NB: I mentioned earlier that one of my family members had emailed Cornell regarding the waitlist process. They replied to him saying that I will receive admission decision by “mid-May” for the A&S waitlist. So lets see.
OMG so if we checked 2019, but I really really want to come in 2018!
The only reason I checked off 2019 is to have a second, backup chance to go to Cornell…
Is it almost impossible to get into 2018 now?
@grundeis wow so I was looking at your old posts and your creds were quite impressive. And even you got waitlisted? Where have you committed as of now?
I’ve heard they rarely ever offer internationals a spot in the spring session and if they do they dont give them aid. Does anyone know if that’s true?
I don’t want to publicly disclose information about my commitment, but I didn’t get into a single “private” school that I applied to with:
1590 SAT; 35 ACT; 3.84 UW GPA; 800 Math2; 800 Physics; ISEF 4-time consecutive Finalist (qualifying from Bay Area regional), Regeneron National Scholar (top-300), Published peer-reviewed article as sole author, Internships at Stanford and Berkeley, 2 patents pending, 5-time California state science fair qualified with 1st, 2nd, 3rd placements.
@grundeis - If I have to guess, I think it is because you didn’t have ECs outside of academic.
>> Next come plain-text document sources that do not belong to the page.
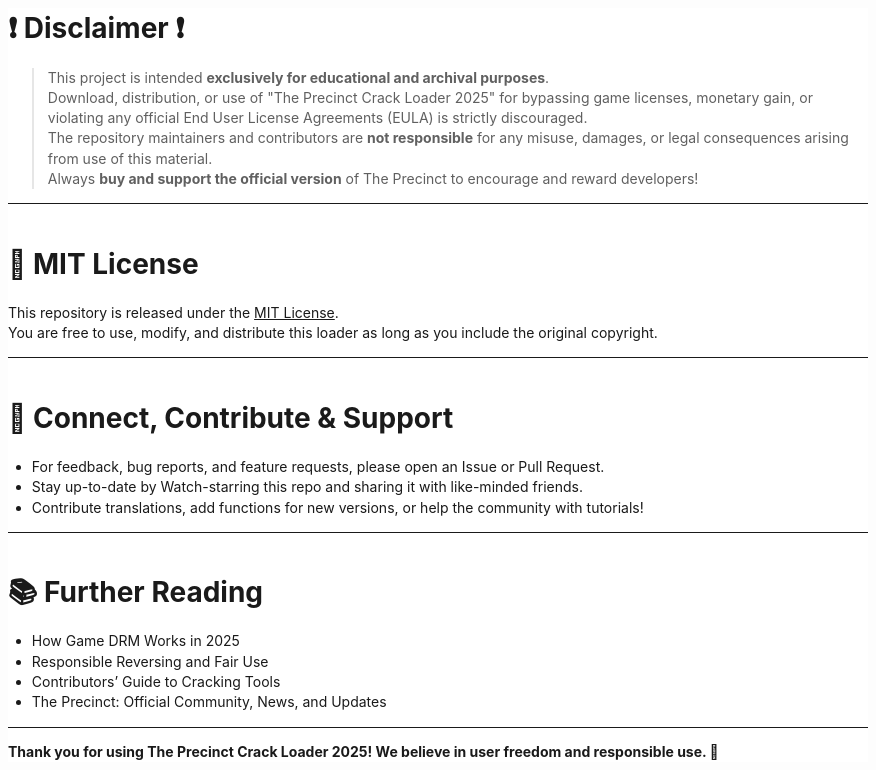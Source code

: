 
# ❗ Disclaimer ❗

> This project is intended **exclusively for educational and archival purposes**.  
> Download, distribution, or use of "The Precinct Crack Loader 2025" for bypassing game licenses, monetary gain, or violating any official End User License Agreements (EULA) is strictly discouraged.  
> The repository maintainers and contributors are **not responsible** for any misuse, damages, or legal consequences arising from use of this material.  
> Always **buy and support the official version** of The Precinct to encourage and reward developers!

---

# 📝 MIT License

This repository is released under the [MIT License](https://opensource.org/license/mit/).  
You are free to use, modify, and distribute this loader as long as you include the original copyright.

---

# 🌟 Connect, Contribute & Support

- For feedback, bug reports, and feature requests, please open an Issue or Pull Request.
- Stay up-to-date by Watch-starring this repo and sharing it with like-minded friends.
- Contribute translations, add functions for new versions, or help the community with tutorials!

---

# 📚 Further Reading

- How Game DRM Works in 2025
- Responsible Reversing and Fair Use
- Contributors’ Guide to Cracking Tools
- The Precinct: Official Community, News, and Updates

---

**Thank you for using The Precinct Crack Loader 2025! We believe in user freedom and responsible use. 🚀**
I looked back on your posts and didn’t see any listed.
UCLA is a great school. Congrats. CA schools are very competitive and are more stats driven.
@oldfort Um I don’t really agree with that…? Is this nothing except “academic”?
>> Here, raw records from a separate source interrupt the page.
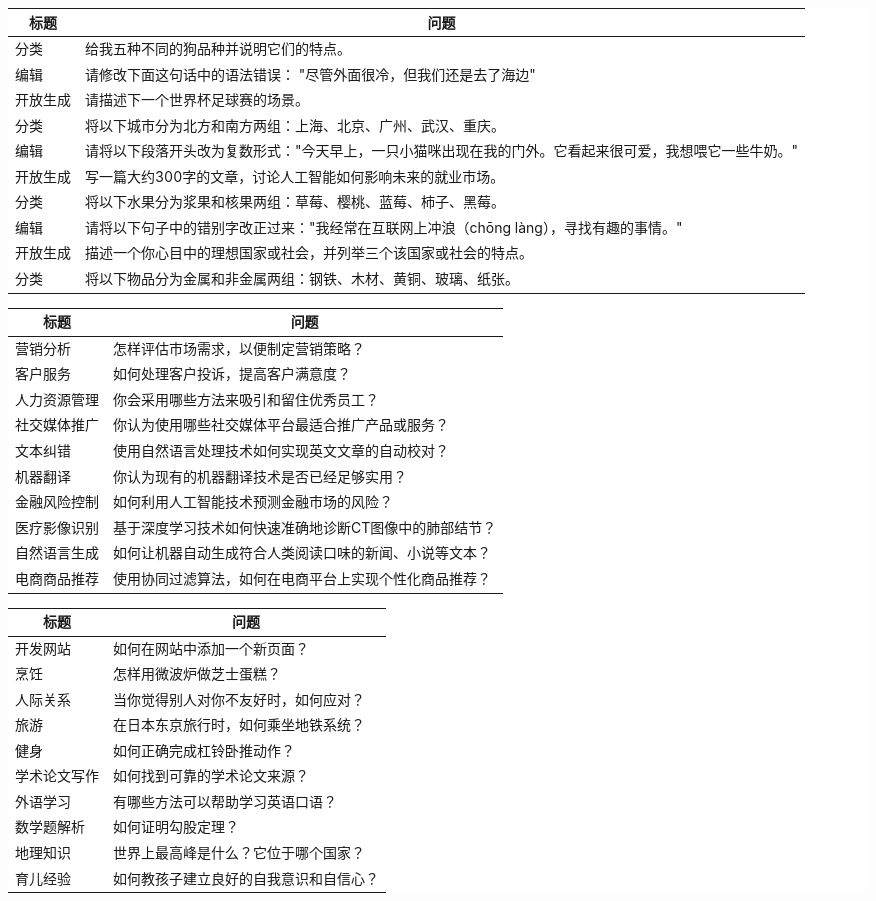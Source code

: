 | 标题 | 问题 |
| --- | --- |
| 分类 | 给我五种不同的狗品种并说明它们的特点。 |
| 编辑 | 请修改下面这句话中的语法错误： "尽管外面很冷，但我们还是去了海边" |
| 开放生成 | 请描述下一个世界杯足球赛的场景。 |
| 分类 | 将以下城市分为北方和南方两组：上海、北京、广州、武汉、重庆。 |
| 编辑 | 请将以下段落开头改为复数形式："今天早上，一只小猫咪出现在我的门外。它看起来很可爱，我想喂它一些牛奶。" |
| 开放生成 | 写一篇大约300字的文章，讨论人工智能如何影响未来的就业市场。 |
| 分类 | 将以下水果分为浆果和核果两组：草莓、樱桃、蓝莓、柿子、黑莓。 |
| 编辑 | 请将以下句子中的错别字改正过来："我经常在互联网上冲浪（chōng làng），寻找有趣的事情。" |
| 开放生成 | 描述一个你心目中的理想国家或社会，并列举三个该国家或社会的特点。 |
| 分类 | 将以下物品分为金属和非金属两组：钢铁、木材、黄铜、玻璃、纸张。 |

| 标题                          | 问题                                                         |
|-------------------------------|----------------------------------------------------------------|
| 营销分析                      | 怎样评估市场需求，以便制定营销策略？                         |
| 客户服务                      | 如何处理客户投诉，提高客户满意度？                           |
| 人力资源管理                  | 你会采用哪些方法来吸引和留住优秀员工？                         |
| 社交媒体推广                  | 你认为使用哪些社交媒体平台最适合推广产品或服务？             |
| 文本纠错                      | 使用自然语言处理技术如何实现英文文章的自动校对？             |
| 机器翻译                      | 你认为现有的机器翻译技术是否已经足够实用？                   |
| 金融风险控制                  | 如何利用人工智能技术预测金融市场的风险？                     |
| 医疗影像识别                  | 基于深度学习技术如何快速准确地诊断CT图像中的肺部结节？       |
| 自然语言生成                  | 如何让机器自动生成符合人类阅读口味的新闻、小说等文本？       |
| 电商商品推荐                  | 使用协同过滤算法，如何在电商平台上实现个性化商品推荐？       |

| 标题 | 问题 |
| --- | --- |
| 开发网站 | 如何在网站中添加一个新页面？ |
| 烹饪 | 怎样用微波炉做芝士蛋糕？ |
| 人际关系 | 当你觉得别人对你不友好时，如何应对？ |
| 旅游 | 在日本东京旅行时，如何乘坐地铁系统？ |
| 健身 | 如何正确完成杠铃卧推动作？ |
| 学术论文写作 | 如何找到可靠的学术论文来源？ |
| 外语学习 | 有哪些方法可以帮助学习英语口语？ |
| 数学题解析 | 如何证明勾股定理？ |
| 地理知识 | 世界上最高峰是什么？它位于哪个国家？ |
| 育儿经验 | 如何教孩子建立良好的自我意识和自信心？ |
Piano, singing (including multiple concerts as part of a Boychoir together with a professional symphony), 2 youtube channels, president/vp of 2 clubs, built 3 websites, swim team…also studied in two high schools in two countries simultaneously for 11 years…
As I posted, I only read your posts, not your application. I know this is all moot at this point, but out of curiosity, did you list any volunteer/community work? Any ECs you listed above were for the benefit of others?
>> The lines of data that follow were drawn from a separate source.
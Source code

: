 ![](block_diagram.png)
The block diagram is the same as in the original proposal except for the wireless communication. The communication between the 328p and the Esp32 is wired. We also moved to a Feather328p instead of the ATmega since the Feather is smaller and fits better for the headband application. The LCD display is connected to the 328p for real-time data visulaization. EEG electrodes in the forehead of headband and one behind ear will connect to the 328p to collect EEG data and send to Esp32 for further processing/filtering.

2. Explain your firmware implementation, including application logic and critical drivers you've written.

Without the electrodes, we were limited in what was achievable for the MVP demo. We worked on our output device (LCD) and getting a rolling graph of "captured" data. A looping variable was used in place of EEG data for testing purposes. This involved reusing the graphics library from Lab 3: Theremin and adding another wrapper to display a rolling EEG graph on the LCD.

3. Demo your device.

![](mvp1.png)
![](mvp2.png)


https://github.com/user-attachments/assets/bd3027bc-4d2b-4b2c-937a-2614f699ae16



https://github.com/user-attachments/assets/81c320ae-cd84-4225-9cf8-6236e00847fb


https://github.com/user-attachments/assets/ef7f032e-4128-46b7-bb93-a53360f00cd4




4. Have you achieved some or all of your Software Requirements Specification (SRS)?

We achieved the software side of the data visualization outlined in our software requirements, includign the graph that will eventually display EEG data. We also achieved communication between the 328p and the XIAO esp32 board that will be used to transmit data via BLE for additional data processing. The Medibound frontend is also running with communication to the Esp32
@grundeis are you an international student? Your profile is quite impressive
Someone please do post on this thread if you get off the Cornell Arts and Sciences waitlist for Fall 2018. Thanks.
@grundeis Are you an ORM? Practically the only reason I can think of why you didn’t get into any privates
There are thousands of top notch students that don’t get into upper tier schools. I’m still unsure how I feel about the vagueness of a waitlist but it’s not my call to make.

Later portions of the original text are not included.